The three of us would hit a conference room and throw an IDE up on the wall with a projector. One person would write tests, another would implement and the third would be the “Business” representative by reading the requirements and making judgment calls on any questions we had. Every morning we switched positions.
This worked out really well, one person would do something interesting one day and the others would pick up on it and start doing it as well. For example, when creating a list of delimiters we all started out using a List<char>() because we couldn’t remember how to add a element to an array and didn’t want to take the time out of our thirty minutes to look it up. But then John, started using a string to hold our delimiters simply appending any extra ones on that were need. He then performed the split by using “delimiters.ToCharArray()”.
Terry, sick of writing the same setup code for the unit tests for each test, implemented a extension method that wrapped it up nicely so that all our tests were a single clear line.
This was a great way to practice TDD and to learn from my peers. I’ve moved on now from Alliance, but I am going to miss those guys. Hopefully, I’ll be able to get something similar going at the new gig. And, eventually recruit Terry and John… Just kidding, Craig. 8)
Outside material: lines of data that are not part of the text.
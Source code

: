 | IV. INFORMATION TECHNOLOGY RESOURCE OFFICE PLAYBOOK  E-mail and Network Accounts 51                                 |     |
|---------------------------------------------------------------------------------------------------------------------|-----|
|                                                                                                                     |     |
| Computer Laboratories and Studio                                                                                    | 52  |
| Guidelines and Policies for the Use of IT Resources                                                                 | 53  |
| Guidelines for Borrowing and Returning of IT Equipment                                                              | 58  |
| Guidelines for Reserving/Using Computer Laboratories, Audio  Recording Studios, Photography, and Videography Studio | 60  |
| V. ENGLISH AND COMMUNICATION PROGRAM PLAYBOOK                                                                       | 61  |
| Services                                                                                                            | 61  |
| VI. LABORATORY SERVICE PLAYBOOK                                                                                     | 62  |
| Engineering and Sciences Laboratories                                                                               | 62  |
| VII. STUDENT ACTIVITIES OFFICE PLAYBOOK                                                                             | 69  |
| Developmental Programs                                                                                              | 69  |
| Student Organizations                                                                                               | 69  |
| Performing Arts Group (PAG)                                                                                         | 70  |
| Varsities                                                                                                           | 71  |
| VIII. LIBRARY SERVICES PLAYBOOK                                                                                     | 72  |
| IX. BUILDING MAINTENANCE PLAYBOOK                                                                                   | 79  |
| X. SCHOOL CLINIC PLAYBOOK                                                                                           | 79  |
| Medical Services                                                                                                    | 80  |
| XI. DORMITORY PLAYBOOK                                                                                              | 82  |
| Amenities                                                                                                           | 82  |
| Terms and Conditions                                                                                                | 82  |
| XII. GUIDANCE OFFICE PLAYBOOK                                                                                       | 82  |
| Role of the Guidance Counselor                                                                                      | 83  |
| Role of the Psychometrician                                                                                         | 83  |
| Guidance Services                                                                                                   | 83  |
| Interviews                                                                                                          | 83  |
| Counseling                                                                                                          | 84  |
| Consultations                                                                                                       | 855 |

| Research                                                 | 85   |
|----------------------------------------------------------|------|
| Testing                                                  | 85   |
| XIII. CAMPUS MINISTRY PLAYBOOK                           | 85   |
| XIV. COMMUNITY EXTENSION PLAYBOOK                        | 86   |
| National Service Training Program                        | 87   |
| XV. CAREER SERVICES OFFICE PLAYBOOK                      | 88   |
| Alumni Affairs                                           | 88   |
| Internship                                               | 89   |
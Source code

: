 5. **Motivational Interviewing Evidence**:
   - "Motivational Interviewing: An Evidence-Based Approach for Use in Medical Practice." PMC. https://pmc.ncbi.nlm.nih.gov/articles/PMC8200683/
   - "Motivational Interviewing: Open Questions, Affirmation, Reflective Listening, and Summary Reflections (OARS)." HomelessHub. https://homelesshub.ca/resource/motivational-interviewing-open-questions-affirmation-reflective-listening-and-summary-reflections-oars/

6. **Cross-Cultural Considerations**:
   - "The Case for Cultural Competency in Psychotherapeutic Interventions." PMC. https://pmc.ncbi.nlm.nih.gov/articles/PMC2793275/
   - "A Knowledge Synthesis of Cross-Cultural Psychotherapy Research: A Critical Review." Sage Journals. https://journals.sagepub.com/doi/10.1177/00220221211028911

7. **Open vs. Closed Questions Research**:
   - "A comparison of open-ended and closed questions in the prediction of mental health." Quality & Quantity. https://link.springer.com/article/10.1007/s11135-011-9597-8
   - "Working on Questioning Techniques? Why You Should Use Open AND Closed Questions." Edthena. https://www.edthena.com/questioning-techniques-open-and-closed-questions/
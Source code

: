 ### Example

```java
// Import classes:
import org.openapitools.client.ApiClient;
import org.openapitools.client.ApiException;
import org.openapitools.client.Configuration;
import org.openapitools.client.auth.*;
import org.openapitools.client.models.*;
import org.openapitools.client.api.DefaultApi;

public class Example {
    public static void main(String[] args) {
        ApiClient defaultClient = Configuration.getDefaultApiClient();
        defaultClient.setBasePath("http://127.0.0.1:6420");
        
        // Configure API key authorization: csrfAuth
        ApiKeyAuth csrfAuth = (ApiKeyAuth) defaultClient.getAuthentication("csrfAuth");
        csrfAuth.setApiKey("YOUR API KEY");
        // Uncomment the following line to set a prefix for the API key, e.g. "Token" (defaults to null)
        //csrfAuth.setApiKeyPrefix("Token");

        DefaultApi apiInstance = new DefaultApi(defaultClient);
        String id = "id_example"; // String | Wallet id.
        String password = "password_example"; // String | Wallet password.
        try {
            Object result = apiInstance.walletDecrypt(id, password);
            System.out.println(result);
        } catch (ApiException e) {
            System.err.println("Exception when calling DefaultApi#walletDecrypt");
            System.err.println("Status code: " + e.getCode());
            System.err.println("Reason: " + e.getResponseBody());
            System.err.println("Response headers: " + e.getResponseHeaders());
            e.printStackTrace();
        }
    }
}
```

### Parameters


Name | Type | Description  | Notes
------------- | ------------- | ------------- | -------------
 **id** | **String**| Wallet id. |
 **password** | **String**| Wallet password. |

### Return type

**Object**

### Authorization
This video is just me, but it represents all the things we came up with to improve the design of our earlier solutions. It is also a great demonstration of using ReSharper and xUnit. Be sure to watch it in full screen, so that you can actually see what is going on. Next time, I’ll try some thing bigger. Anyone have tips?
And before you ask, yes you can have my crazy color scheme. 8) Oh I used Camtasia Studio 6 to produce the video. Great tool easy to use. Wish I had $300 to buy a license. 8) Well I’ll try to produce as many as I can in my 30 days.
Hi Bobby,
I found this screencast via Roy Osherove’s blog. I’m teaching a short course in TDD and I’d like my students to look at some screencasts as an example of what TDD looks like in practice. I like this screencast because it uses C#, (a language they are familiar with), and it solves a straightforward Kata in a logical way, with consistent small steps and frequent refactoring.
Would it be ok with you if I asked my students to study this screencast? I’ll ask them not to bother you with questions, and since there are only 20 people in my class it shouldn’t overload your server. I’d just like to ask that you don’t take this screencast down from the web in the near future
Regards,
Emily
By all means, feel free. And your students are more than welcome to ask questions.
Thanks!
Instead of Camtasia you might like to try this CamStudio. It’s free. Thanks for the video!
What do you use to replace the spaces in the string with underscores? seems really neat.
It was a visual studio macro that I got from J.P. Boodhoo’s website. I currently use AutoHotKey and a script that you can find on J.P.’s site as well.